How-To Install PyReplica (wiki format):

== Master Install ==

Installing this replication system in the master database is as easy as executing the bundled script master-install.sql

It is recommended that you:
 1. Shutdown all clients
 2. Make a dump (to recreate slave db and prevent any data loss or mistake in this process)
 3. Execute trigger installation script
 4. Make simple tests to check permissions and triggers (some INSERT, UPDATE, DELETE queries)
 5. Restart all clients (at this point, replication will be running!)

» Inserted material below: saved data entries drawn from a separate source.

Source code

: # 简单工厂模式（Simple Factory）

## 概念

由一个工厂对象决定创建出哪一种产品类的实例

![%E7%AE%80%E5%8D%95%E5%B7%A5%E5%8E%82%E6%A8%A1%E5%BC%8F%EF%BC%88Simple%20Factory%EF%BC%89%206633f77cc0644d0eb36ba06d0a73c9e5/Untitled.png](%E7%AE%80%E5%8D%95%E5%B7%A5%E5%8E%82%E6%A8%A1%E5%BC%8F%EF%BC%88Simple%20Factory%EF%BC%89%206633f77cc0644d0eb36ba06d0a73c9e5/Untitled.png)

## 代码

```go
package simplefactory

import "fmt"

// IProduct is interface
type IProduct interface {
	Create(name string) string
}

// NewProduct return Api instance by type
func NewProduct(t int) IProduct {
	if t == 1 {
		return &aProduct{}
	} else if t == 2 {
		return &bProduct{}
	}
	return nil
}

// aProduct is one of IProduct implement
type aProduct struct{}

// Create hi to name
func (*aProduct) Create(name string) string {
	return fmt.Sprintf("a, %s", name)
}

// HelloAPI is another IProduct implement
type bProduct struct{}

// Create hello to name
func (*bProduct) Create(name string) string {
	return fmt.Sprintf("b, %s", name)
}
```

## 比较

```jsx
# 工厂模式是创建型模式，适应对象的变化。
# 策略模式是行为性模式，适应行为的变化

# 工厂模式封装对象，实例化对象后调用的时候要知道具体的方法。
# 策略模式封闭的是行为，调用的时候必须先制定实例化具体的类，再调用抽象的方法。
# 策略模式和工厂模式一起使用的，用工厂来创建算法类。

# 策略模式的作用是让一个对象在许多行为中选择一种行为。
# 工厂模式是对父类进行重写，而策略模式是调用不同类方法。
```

The function py_log_create_tg('tablename') will automagically detect primary keys and create the log trigger. For each table processed it will output if the trigger was installed successfully:
{{{
test=# SELECT py_log_create_tg(relname::text) FROM pg_class WHERE relname !~ '^(pg_|sql_)' AND relkind = 'r' AND relname != 'replica_log' ;
                    py_log_create_tg
--------------------------------------------------------
 table t has no pk constraint (couldn't be replicated)!
 created trigger on tt (id1,id2)
 created trigger on student (id)
(3 rows)
}}}

 * Table t can't be replicated because it doesn't have a primary key, so the trigger was not installed.
 * Trigger was successfully installed on table tt and student


To install the trigger manually in a table, you could run py_log_create_tg('tablename') or directly using CREATE TRIGGER instruction (see sql file).

IMPORTANT: Read master-install.sql before executing it, you may have to uncomment some lines to create plpythonu language or grant privileges.

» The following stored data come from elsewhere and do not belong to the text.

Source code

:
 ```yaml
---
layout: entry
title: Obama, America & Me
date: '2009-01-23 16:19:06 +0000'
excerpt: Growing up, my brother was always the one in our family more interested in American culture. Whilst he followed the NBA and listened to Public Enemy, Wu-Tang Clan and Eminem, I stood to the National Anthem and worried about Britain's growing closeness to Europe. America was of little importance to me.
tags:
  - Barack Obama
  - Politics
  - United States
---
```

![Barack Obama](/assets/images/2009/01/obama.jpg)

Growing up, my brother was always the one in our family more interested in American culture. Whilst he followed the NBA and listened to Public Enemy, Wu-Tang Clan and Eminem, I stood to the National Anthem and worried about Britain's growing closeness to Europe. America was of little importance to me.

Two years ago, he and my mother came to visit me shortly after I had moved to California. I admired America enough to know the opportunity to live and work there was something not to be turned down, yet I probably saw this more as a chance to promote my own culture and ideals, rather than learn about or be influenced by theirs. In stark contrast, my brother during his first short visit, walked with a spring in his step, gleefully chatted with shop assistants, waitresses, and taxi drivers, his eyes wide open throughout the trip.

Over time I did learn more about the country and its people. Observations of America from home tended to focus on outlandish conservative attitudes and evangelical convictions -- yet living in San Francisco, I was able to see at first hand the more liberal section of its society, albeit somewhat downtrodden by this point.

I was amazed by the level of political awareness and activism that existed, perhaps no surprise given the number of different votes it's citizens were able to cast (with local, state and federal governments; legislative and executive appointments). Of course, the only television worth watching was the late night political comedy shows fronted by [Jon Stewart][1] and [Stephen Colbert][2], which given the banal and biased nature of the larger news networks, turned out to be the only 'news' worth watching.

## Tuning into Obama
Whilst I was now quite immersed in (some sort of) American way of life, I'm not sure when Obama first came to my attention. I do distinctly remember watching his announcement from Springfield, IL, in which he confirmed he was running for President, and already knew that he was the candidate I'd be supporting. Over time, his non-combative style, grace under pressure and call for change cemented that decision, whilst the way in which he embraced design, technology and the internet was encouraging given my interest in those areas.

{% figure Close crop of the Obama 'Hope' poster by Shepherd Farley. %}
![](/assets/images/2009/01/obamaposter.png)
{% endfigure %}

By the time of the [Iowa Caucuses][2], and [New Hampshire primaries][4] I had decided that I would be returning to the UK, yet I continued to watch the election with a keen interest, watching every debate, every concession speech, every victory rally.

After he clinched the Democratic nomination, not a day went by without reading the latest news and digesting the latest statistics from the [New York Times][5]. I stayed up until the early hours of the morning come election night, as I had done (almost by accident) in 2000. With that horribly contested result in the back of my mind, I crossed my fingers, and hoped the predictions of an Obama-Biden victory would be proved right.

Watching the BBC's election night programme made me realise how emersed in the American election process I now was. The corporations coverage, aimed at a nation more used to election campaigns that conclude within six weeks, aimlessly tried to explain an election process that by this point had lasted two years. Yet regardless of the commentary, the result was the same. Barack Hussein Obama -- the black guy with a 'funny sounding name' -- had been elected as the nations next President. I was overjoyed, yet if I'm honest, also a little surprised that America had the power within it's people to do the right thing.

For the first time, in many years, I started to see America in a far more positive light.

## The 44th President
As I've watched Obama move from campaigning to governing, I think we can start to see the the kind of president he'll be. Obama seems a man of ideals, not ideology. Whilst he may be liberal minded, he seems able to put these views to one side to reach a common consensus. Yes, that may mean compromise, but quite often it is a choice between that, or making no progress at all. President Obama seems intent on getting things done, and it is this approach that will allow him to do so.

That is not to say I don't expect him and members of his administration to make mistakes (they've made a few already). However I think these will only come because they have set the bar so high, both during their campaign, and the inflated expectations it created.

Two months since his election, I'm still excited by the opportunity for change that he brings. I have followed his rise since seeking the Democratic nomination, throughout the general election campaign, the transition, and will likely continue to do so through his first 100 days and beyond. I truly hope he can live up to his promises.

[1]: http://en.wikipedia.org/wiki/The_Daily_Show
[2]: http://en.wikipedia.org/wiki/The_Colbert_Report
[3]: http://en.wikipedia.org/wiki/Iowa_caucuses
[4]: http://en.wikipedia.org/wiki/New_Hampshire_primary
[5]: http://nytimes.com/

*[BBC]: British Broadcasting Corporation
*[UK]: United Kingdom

=== Master install on Debian ===
 * Assure plpythonu package is installed
 * Open the master database and execute master-install.sql

Command line example:
{{{
apt-get install postgresql-plpython-8.1
psql somedb -U someuser < master-install.sql
}}}

=== Master install on Windows ===
 * Check PlPython option in Windows PostgreSQL installer (python24.dll and plpython.dll must exist in C:\Program Files\PostgreSQL\8.1\lib\ or equivalent)
 * Double-click on master-install.sql and complete server, database and username, or open PgAdmin III and copy and paste manually in a query window.


== Slave Install ==

Although python script could be run on windows, currently the replication daemon is supported only linux (debian). 
Note: psycopg on windows doesn't come with select support by default, and after compiling it, it seems not to work correctly (connection is unexpectedly closed when you use listen and transactions)
There is a very basic service that can be used in windows (service.py), but as signal/select isn't supported, it uses polling.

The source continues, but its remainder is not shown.